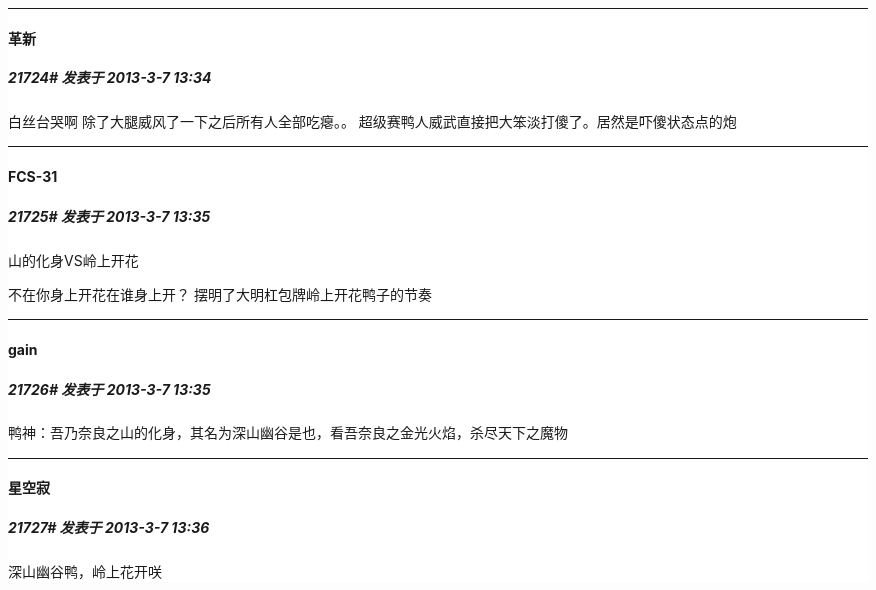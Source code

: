





-----

####  革新  
##### 21724#       发表于 2013-3-7 13:34




白丝台哭啊 除了大腿威风了一下之后所有人全部吃瘪。。 超级赛鸭人威武直接把大笨淡打傻了。居然是吓傻状态点的炮







-----

####  FCS-31  
##### 21725#       发表于 2013-3-7 13:35




山的化身VS岭上开花

不在你身上开花在谁身上开？
摆明了大明杠包牌岭上开花鸭子的节奏







-----

####  gain  
##### 21726#       发表于 2013-3-7 13:35




鸭神：吾乃奈良之山的化身，其名为深山幽谷是也，看吾奈良之金光火焰，杀尽天下之魔物







-----

####  星空寂  
##### 21727#       发表于 2013-3-7 13:36




深山幽谷鸭，岭上花开咲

---+---

--- PROBLEM TO SOLVE ---
Your answer should hold only the lines from the one with "白丝台哭啊 除了大腿威风了一下之后所有人全部吃瘪。。 超级赛鸭人威武直接把大笨淡打傻了。居然是吓傻状态点的炮" through the end of the listing above, both ends included, written out exactly.

--- SOLUTION ---
白丝台哭啊 除了大腿威风了一下之后所有人全部吃瘪。。 超级赛鸭人威武直接把大笨淡打傻了。居然是吓傻状态点的炮







-----

####  FCS-31  
##### 21725#       发表于 2013-3-7 13:35




山的化身VS岭上开花

不在你身上开花在谁身上开？
摆明了大明杠包牌岭上开花鸭子的节奏







-----

####  gain  
##### 21726#       发表于 2013-3-7 13:35




鸭神：吾乃奈良之山的化身，其名为深山幽谷是也，看吾奈良之金光火焰，杀尽天下之魔物







-----

####  星空寂  
##### 21727#       发表于 2013-3-7 13:36




深山幽谷鸭，岭上花开咲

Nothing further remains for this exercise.